Quant à son portefeuille de prêts hypothécaires à taux variable, représentant de 100 à 120 milliards de dollars, M. McKay affirme que sa banque est parvenue à segmenter ce groupe de clients, surveillant le moment où ils atteignent leur point critique et le moment où leur taux sera à nouveau déterminé.
Avec de la modélisation, la banque peut prévoir quels clients qui sont sur le point de renouveler « auront ou non des problèmes de liquidités » si l’économie connaissait une récession soit modérée ou marquée, a-t-il dit. « Nous en avons une assez bonne idée. »
Pour les clients qui ont de la peine à effectuer leurs paiements, les prêteurs hypothécaires ont diverses options pour tenter de les aider avant qu’ils n’arrivent au point où ils devraient vendre leur maison.
« Il y a des reports de paiements, il y a des reports d’échéance. Il y a toujours des moyens de travailler avec le client », dit M. McKay.
Quant aux clients qui à la fois manquent de liquidités et ont une propriété dont la vente ne couvrirait pas le prêt hypothécaire, si bien qu’ils pourraient se trouver en situation de défaut, M. McKay indique qu’il s’agit d’un groupe nettement plus petit, mais que la banque surveille de près.
« Ce groupe, je peux vous dire qu’il est dans les très peu de points de pourcentage de notre portefeuille, dit-il.
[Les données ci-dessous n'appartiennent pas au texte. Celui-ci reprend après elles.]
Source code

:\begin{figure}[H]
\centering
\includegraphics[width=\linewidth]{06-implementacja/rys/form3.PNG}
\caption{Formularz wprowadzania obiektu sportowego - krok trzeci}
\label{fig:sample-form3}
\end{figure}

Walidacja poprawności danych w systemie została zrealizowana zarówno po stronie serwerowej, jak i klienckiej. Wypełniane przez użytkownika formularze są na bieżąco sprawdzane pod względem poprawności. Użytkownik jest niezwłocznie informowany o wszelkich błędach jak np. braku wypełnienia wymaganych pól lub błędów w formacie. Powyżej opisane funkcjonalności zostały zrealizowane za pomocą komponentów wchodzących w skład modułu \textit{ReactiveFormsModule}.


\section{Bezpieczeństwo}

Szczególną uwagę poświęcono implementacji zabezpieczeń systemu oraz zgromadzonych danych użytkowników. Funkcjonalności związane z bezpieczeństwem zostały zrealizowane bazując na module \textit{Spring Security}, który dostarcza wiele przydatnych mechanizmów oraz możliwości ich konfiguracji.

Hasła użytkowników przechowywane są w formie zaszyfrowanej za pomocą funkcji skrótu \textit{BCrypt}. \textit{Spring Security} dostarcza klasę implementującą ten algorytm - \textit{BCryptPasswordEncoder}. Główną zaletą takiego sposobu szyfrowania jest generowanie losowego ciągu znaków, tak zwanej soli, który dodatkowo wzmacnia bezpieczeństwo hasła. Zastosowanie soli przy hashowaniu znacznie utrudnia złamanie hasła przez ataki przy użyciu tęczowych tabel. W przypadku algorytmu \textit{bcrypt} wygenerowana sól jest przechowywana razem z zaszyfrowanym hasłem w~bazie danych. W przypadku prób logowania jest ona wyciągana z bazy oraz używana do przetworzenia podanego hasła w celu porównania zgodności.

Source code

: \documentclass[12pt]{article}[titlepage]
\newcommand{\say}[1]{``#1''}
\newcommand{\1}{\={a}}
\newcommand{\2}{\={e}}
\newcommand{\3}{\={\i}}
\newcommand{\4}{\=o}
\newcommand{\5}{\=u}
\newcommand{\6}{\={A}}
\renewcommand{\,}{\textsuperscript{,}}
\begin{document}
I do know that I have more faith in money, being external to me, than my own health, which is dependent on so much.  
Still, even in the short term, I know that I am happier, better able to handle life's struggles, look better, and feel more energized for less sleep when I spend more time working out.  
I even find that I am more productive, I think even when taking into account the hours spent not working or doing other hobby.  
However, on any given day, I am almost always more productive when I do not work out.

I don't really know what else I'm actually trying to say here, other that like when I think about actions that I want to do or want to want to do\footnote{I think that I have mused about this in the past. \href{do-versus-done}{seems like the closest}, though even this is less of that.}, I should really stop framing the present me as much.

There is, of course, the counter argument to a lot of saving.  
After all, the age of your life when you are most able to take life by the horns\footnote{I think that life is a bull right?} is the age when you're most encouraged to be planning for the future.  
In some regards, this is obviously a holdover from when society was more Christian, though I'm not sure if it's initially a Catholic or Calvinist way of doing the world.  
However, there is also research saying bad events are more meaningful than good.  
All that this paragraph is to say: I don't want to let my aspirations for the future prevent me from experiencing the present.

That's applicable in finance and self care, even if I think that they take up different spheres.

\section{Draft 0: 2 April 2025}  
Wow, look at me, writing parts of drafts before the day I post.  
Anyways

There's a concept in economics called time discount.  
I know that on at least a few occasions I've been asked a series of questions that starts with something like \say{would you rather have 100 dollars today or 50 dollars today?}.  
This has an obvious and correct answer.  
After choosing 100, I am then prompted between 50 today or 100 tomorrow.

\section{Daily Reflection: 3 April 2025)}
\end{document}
Et c’est ce groupe que nous gérons. »
En somme
Ces mesures pourraient bien entraîner une pression supplémentaire sur la croissance des hypothèques. Les courtiers hypothécaires ont accès à des prêteurs qui ne seront pas touchés par les changements aux règles B-20 de BSIF. Plus que jamais, les courtiers pourraient fournir des services précieux aux emprunteurs refusés par les banques. En cette période d’incertitude, les clients actuels et les nouveaux clients ont besoin de conseils d’un professionnel compétent et attentif.